Information shown =

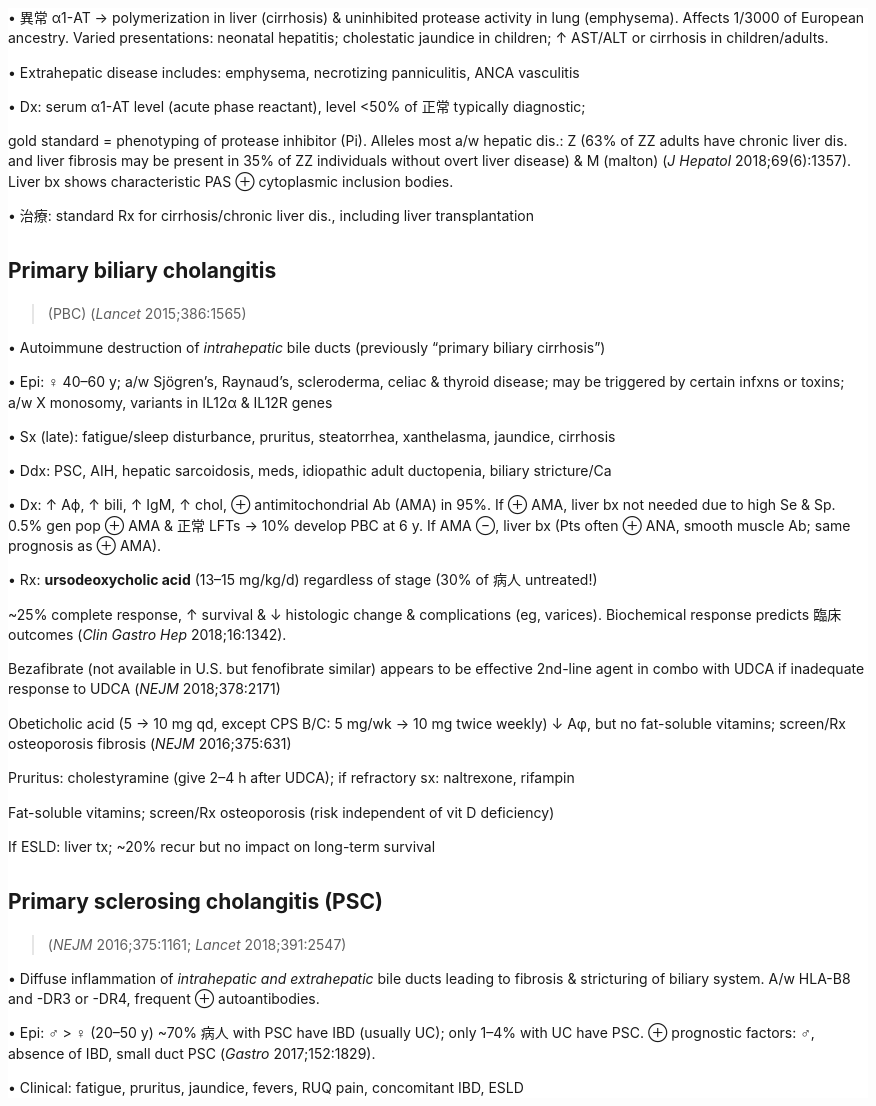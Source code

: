 • 異常 α1\-AT → polymerization in liver (cirrhosis) & uninhibited protease activity in lung (emphysema). Affects 1/3000 of European ancestry. Varied presentations: neonatal hepatitis; cholestatic jaundice in children; ↑ AST/ALT or cirrhosis in children/adults.

• Extrahepatic disease includes: emphysema, necrotizing panniculitis, ANCA vasculitis

• Dx: serum α1\-AT level (acute phase reactant), level <50% of 正常 typically diagnostic;

gold standard = phenotyping of protease inhibitor (Pi). Alleles most a/w hepatic dis.: Z (63% of ZZ adults have chronic liver dis. and liver fibrosis may be present in 35% of ZZ individuals without overt liver disease) & M (malton) (_J Hepatol_ 2018;69(6):1357). Liver bx shows characteristic PAS ⊕ cytoplasmic inclusion bodies.

• 治療: standard Rx for cirrhosis/chronic liver dis., including liver transplantation

## Primary biliary cholangitis 
> (PBC) (_Lancet_ 2015;386:1565)

• Autoimmune destruction of _intrahepatic_ bile ducts (previously “primary biliary cirrhosis”)

• Epi: ♀ 40–60 y; a/w Sjögren’s, Raynaud’s, scleroderma, celiac & thyroid disease; may be triggered by certain infxns or toxins; a/w X monosomy, variants in IL12α & IL12R genes

• Sx (late): fatigue/sleep disturbance, pruritus, steatorrhea, xanthelasma, jaundice, cirrhosis

• Ddx: PSC, AIH, hepatic sarcoidosis, meds, idiopathic adult ductopenia, biliary stricture/Ca

• Dx: ↑ Aϕ, ↑ bili, ↑ IgM, ↑ chol, ⊕ antimitochondrial Ab (AMA) in 95%. If ⊕ AMA, liver bx not needed due to high Se & Sp. 0.5% gen pop ⊕ AMA & 正常 LFTs → 10% develop PBC at 6 y. If AMA ⊖, liver bx (Pts often ⊕ ANA, smooth muscle Ab; same prognosis as ⊕ AMA).

• Rx: **ursodeoxycholic acid** (13–15 mg/kg/d) regardless of stage (30% of 病人 untreated!)

~25% complete response, ↑ survival & ↓ histologic change & complications (eg, varices). Biochemical response predicts 臨床outcomes (_Clin Gastro Hep_ 2018;16:1342).

Bezafibrate (not available in U.S. but fenofibrate similar) appears to be effective 2nd\-line agent in combo with UDCA if inadequate response to UDCA (_NEJM_ 2018;378:2171)

Obeticholic acid (5 → 10 mg qd, except CPS B/C: 5 mg/wk → 10 mg twice weekly) ↓ Aφ, but no fat-soluble vitamins; screen/Rx osteoporosis fibrosis (_NEJM_ 2016;375:631)

Pruritus: cholestyramine (give 2–4 h after UDCA); if refractory sx: naltrexone, rifampin

Fat-soluble vitamins; screen/Rx osteoporosis (risk independent of vit D deficiency)

If ESLD: liver tx; ~20% recur but no impact on long-term survival

## Primary sclerosing cholangitis (PSC) 
> (_NEJM_ 2016;375:1161; _Lancet_ 2018;391:2547)

• Diffuse inflammation of _intrahepatic and extrahepatic_ bile ducts leading to fibrosis & stricturing of biliary system. A/w HLA-B8 and -DR3 or -DR4, frequent ⊕ autoantibodies.

• Epi: ♂ > ♀ (20–50 y) ~70% 病人 with PSC have IBD (usually UC); only 1–4% with UC have PSC. ⊕ prognostic factors: ♂, absence of IBD, small duct PSC (_Gastro_ 2017;152:1829).

• Clinical: fatigue, pruritus, jaundice, fevers, RUQ pain, concomitant IBD, ESLD
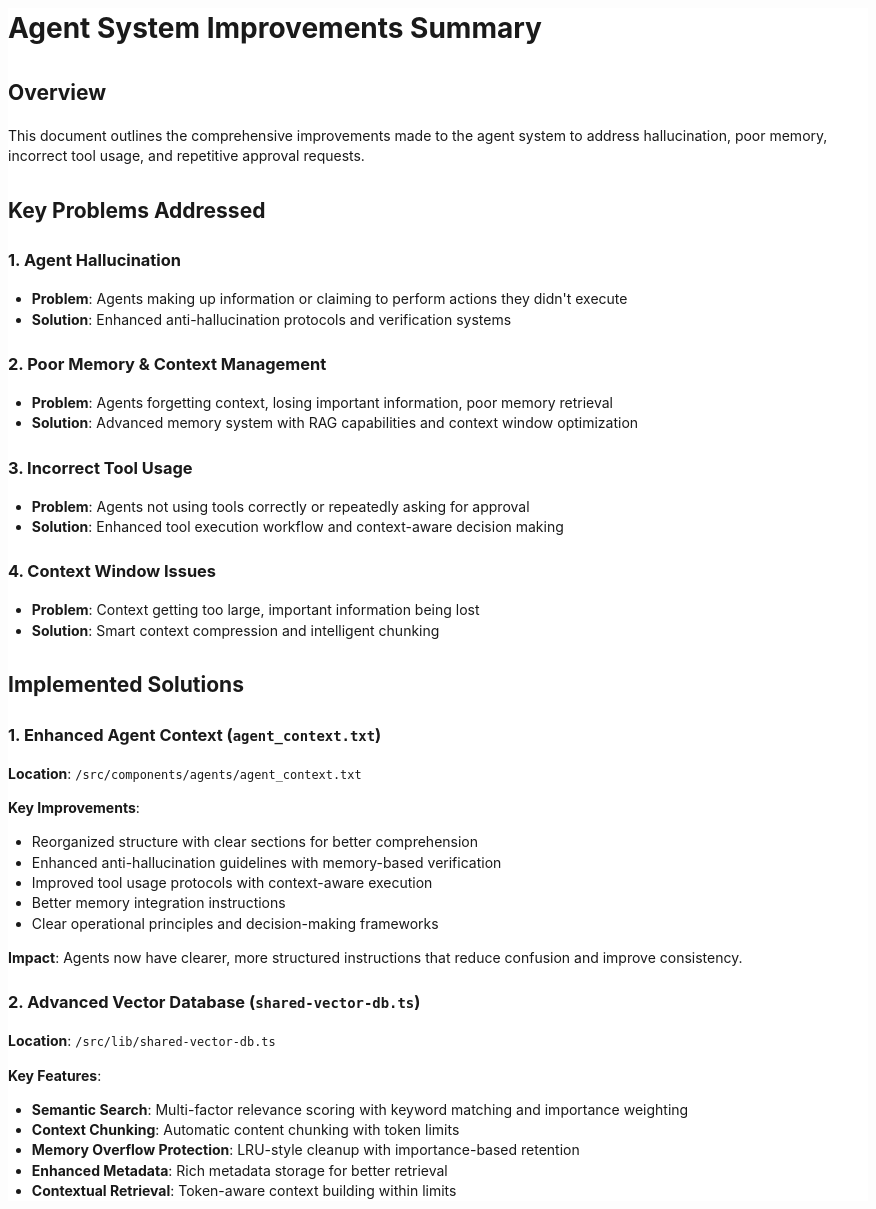 # Agent System Improvements Summary

## Overview
This document outlines the comprehensive improvements made to the agent system to address hallucination, poor memory, incorrect tool usage, and repetitive approval requests.

## Key Problems Addressed

### 1. Agent Hallucination
- **Problem**: Agents making up information or claiming to perform actions they didn't execute
- **Solution**: Enhanced anti-hallucination protocols and verification systems

### 2. Poor Memory & Context Management  
- **Problem**: Agents forgetting context, losing important information, poor memory retrieval
- **Solution**: Advanced memory system with RAG capabilities and context window optimization

### 3. Incorrect Tool Usage
- **Problem**: Agents not using tools correctly or repeatedly asking for approval
- **Solution**: Enhanced tool execution workflow and context-aware decision making

### 4. Context Window Issues
- **Problem**: Context getting too large, important information being lost
- **Solution**: Smart context compression and intelligent chunking

## Implemented Solutions

### 1. Enhanced Agent Context (`agent_context.txt`)
**Location**: `/src/components/agents/agent_context.txt`

**Key Improvements**:
- Reorganized structure with clear sections for better comprehension
- Enhanced anti-hallucination guidelines with memory-based verification
- Improved tool usage protocols with context-aware execution
- Better memory integration instructions
- Clear operational principles and decision-making frameworks

**Impact**: Agents now have clearer, more structured instructions that reduce confusion and improve consistency.

### 2. Advanced Vector Database (`shared-vector-db.ts`)
**Location**: `/src/lib/shared-vector-db.ts`

**Key Features**:
- **Semantic Search**: Multi-factor relevance scoring with keyword matching and importance weighting
- **Context Chunking**: Automatic content chunking with token limits
- **Memory Overflow Protection**: LRU-style cleanup with importance-based retention
- **Enhanced Metadata**: Rich metadata storage for better retrieval
- **Contextual Retrieval**: Token-aware context building within limits
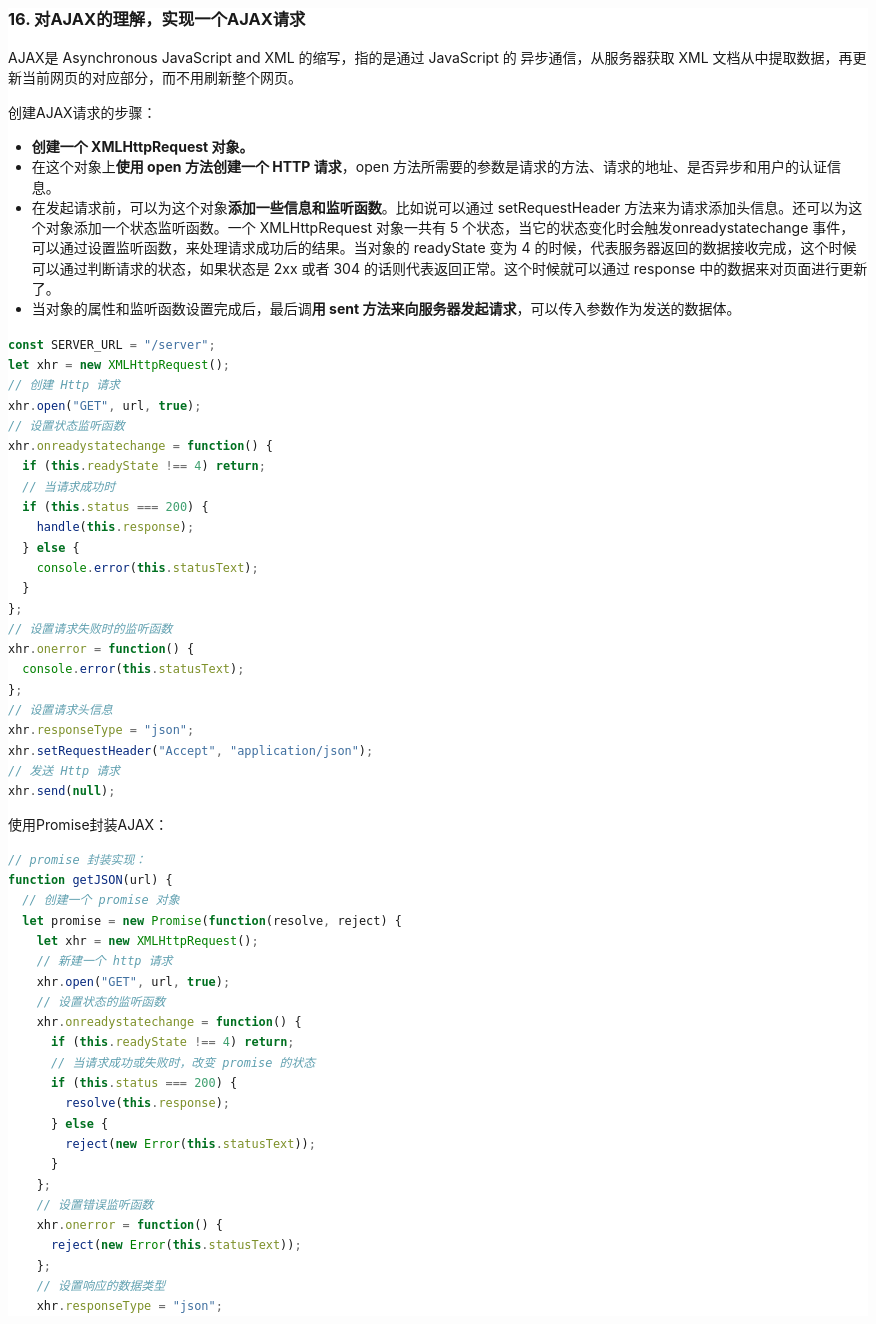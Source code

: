 ### 16. 对AJAX的理解，实现一个AJAX请求

AJAX是 Asynchronous JavaScript and XML 的缩写，指的是通过 JavaScript 的 异步通信，从服务器获取 XML 文档从中提取数据，再更新当前网页的对应部分，而不用刷新整个网页。

创建AJAX请求的步骤：

- **创建一个 XMLHttpRequest 对象。**
- 在这个对象上**使用 open 方法创建一个 HTTP 请求**，open 方法所需要的参数是请求的方法、请求的地址、是否异步和用户的认证信息。
- 在发起请求前，可以为这个对象**添加一些信息和监听函数**。比如说可以通过 setRequestHeader 方法来为请求添加头信息。还可以为这个对象添加一个状态监听函数。一个 XMLHttpRequest 对象一共有 5 个状态，当它的状态变化时会触发onreadystatechange 事件，可以通过设置监听函数，来处理请求成功后的结果。当对象的 readyState 变为 4 的时候，代表服务器返回的数据接收完成，这个时候可以通过判断请求的状态，如果状态是 2xx 或者 304 的话则代表返回正常。这个时候就可以通过 response 中的数据来对页面进行更新了。
- 当对象的属性和监听函数设置完成后，最后调**用 sent 方法来向服务器发起请求**，可以传入参数作为发送的数据体。

```javascript
const SERVER_URL = "/server";
let xhr = new XMLHttpRequest();
// 创建 Http 请求
xhr.open("GET", url, true);
// 设置状态监听函数
xhr.onreadystatechange = function() {
  if (this.readyState !== 4) return;
  // 当请求成功时
  if (this.status === 200) {
    handle(this.response);
  } else {
    console.error(this.statusText);
  }
};
// 设置请求失败时的监听函数
xhr.onerror = function() {
  console.error(this.statusText);
};
// 设置请求头信息
xhr.responseType = "json";
xhr.setRequestHeader("Accept", "application/json");
// 发送 Http 请求
xhr.send(null);
```

使用Promise封装AJAX：

```javascript
// promise 封装实现：
function getJSON(url) {
  // 创建一个 promise 对象
  let promise = new Promise(function(resolve, reject) {
    let xhr = new XMLHttpRequest();
    // 新建一个 http 请求
    xhr.open("GET", url, true);
    // 设置状态的监听函数
    xhr.onreadystatechange = function() {
      if (this.readyState !== 4) return;
      // 当请求成功或失败时，改变 promise 的状态
      if (this.status === 200) {
        resolve(this.response);
      } else {
        reject(new Error(this.statusText));
      }
    };
    // 设置错误监听函数
    xhr.onerror = function() {
      reject(new Error(this.statusText));
    };
    // 设置响应的数据类型
    xhr.responseType = "json";
```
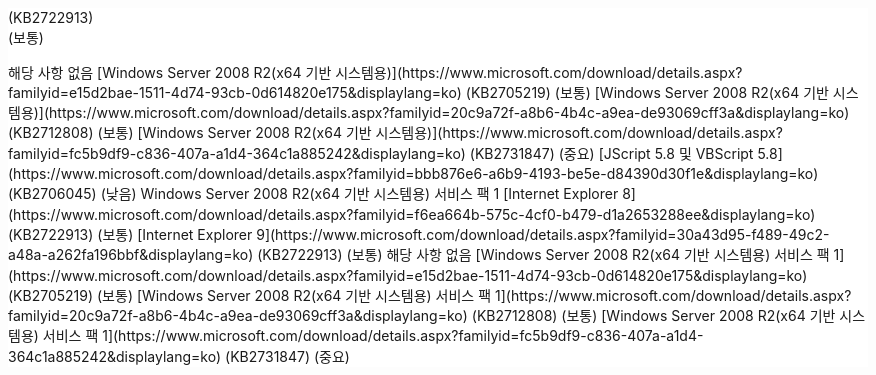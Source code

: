 (KB2722913)  
(보통)
</td>
<td style="border:1px solid black;">
해당 사항 없음
</td>
<td style="border:1px solid black;">
[Windows Server 2008 R2(x64 기반 시스템용)](https://www.microsoft.com/download/details.aspx?familyid=e15d2bae-1511-4d74-93cb-0d614820e175&displaylang=ko)  
(KB2705219)  
(보통)  
[Windows Server 2008 R2(x64 기반 시스템용)](https://www.microsoft.com/download/details.aspx?familyid=20c9a72f-a8b6-4b4c-a9ea-de93069cff3a&displaylang=ko)  
(KB2712808)  
(보통)
</td>
<td style="border:1px solid black;">
[Windows Server 2008 R2(x64 기반 시스템용)](https://www.microsoft.com/download/details.aspx?familyid=fc5b9df9-c836-407a-a1d4-364c1a885242&displaylang=ko)  
(KB2731847)  
(중요)
</td>
<td style="border:1px solid black;">
[JScript 5.8 및 VBScript 5.8](https://www.microsoft.com/download/details.aspx?familyid=bbb876e6-a6b9-4193-be5e-d84390d30f1e&displaylang=ko)  
(KB2706045)  
(낮음)
</td>
</tr>
<tr class="alternateRow">
<td style="border:1px solid black;">
Windows Server 2008 R2(x64 기반 시스템용) 서비스 팩 1
</td>
<td style="border:1px solid black;">
[Internet Explorer 8](https://www.microsoft.com/download/details.aspx?familyid=f6ea664b-575c-4cf0-b479-d1a2653288ee&displaylang=ko)  
(KB2722913)  
(보통)  
[Internet Explorer 9](https://www.microsoft.com/download/details.aspx?familyid=30a43d95-f489-49c2-a48a-a262fa196bbf&displaylang=ko)  
(KB2722913)  
(보통)
</td>
<td style="border:1px solid black;">
해당 사항 없음
</td>
<td style="border:1px solid black;">
[Windows Server 2008 R2(x64 기반 시스템용) 서비스 팩 1](https://www.microsoft.com/download/details.aspx?familyid=e15d2bae-1511-4d74-93cb-0d614820e175&displaylang=ko)  
(KB2705219)  
(보통)  
[Windows Server 2008 R2(x64 기반 시스템용) 서비스 팩 1](https://www.microsoft.com/download/details.aspx?familyid=20c9a72f-a8b6-4b4c-a9ea-de93069cff3a&displaylang=ko)  
(KB2712808)  
(보통)
</td>
<td style="border:1px solid black;">
[Windows Server 2008 R2(x64 기반 시스템용) 서비스 팩 1](https://www.microsoft.com/download/details.aspx?familyid=fc5b9df9-c836-407a-a1d4-364c1a885242&displaylang=ko)  
(KB2731847)  
(중요)
</td>
<td style="border:1px solid black;">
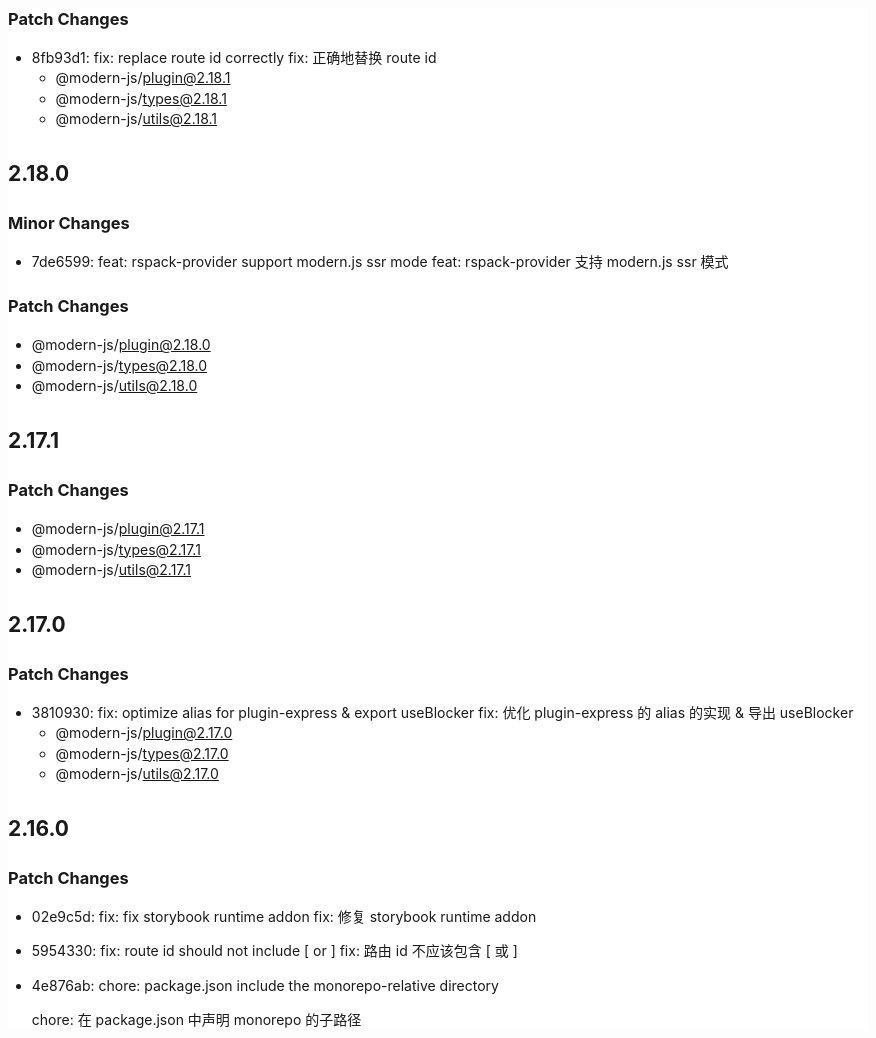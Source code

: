 ### Patch Changes

- 8fb93d1: fix: replace route id correctly
  fix: 正确地替换 route id
  - @modern-js/plugin@2.18.1
  - @modern-js/types@2.18.1
  - @modern-js/utils@2.18.1

## 2.18.0

### Minor Changes

- 7de6599: feat: rspack-provider support modern.js ssr mode
  feat: rspack-provider 支持 modern.js ssr 模式

### Patch Changes

- @modern-js/plugin@2.18.0
- @modern-js/types@2.18.0
- @modern-js/utils@2.18.0

## 2.17.1

### Patch Changes

- @modern-js/plugin@2.17.1
- @modern-js/types@2.17.1
- @modern-js/utils@2.17.1

## 2.17.0

### Patch Changes

- 3810930: fix: optimize alias for plugin-express & export useBlocker
  fix: 优化 plugin-express 的 alias 的实现 & 导出 useBlocker
  - @modern-js/plugin@2.17.0
  - @modern-js/types@2.17.0
  - @modern-js/utils@2.17.0

## 2.16.0

### Patch Changes

- 02e9c5d: fix: fix storybook runtime addon
  fix: 修复 storybook runtime addon
- 5954330: fix: route id should not include [ or ]
  fix: 路由 id 不应该包含 [ 或 ]
- 4e876ab: chore: package.json include the monorepo-relative directory

  chore: 在 package.json 中声明 monorepo 的子路径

What to work on =
Wherever the string "aspx" appears in the listing above, show the whole line.

Output below =
[Windows Server 2008 R2(x64 기반 시스템용)](https://www.microsoft.com/download/details.aspx?familyid=e15d2bae-1511-4d74-93cb-0d614820e175&displaylang=ko)  
[Windows Server 2008 R2(x64 기반 시스템용)](https://www.microsoft.com/download/details.aspx?familyid=20c9a72f-a8b6-4b4c-a9ea-de93069cff3a&displaylang=ko)  
[Windows Server 2008 R2(x64 기반 시스템용)](https://www.microsoft.com/download/details.aspx?familyid=fc5b9df9-c836-407a-a1d4-364c1a885242&displaylang=ko)  
[JScript 5.8 및 VBScript 5.8](https://www.microsoft.com/download/details.aspx?familyid=bbb876e6-a6b9-4193-be5e-d84390d30f1e&displaylang=ko)  
[Internet Explorer 8](https://www.microsoft.com/download/details.aspx?familyid=f6ea664b-575c-4cf0-b479-d1a2653288ee&displaylang=ko)  
[Internet Explorer 9](https://www.microsoft.com/download/details.aspx?familyid=30a43d95-f489-49c2-a48a-a262fa196bbf&displaylang=ko)  
[Windows Server 2008 R2(x64 기반 시스템용) 서비스 팩 1](https://www.microsoft.com/download/details.aspx?familyid=e15d2bae-1511-4d74-93cb-0d614820e175&displaylang=ko)  
[Windows Server 2008 R2(x64 기반 시스템용) 서비스 팩 1](https://www.microsoft.com/download/details.aspx?familyid=20c9a72f-a8b6-4b4c-a9ea-de93069cff3a&displaylang=ko)  
[Windows Server 2008 R2(x64 기반 시스템용) 서비스 팩 1](https://www.microsoft.com/download/details.aspx?familyid=fc5b9df9-c836-407a-a1d4-364c1a885242&displaylang=ko)  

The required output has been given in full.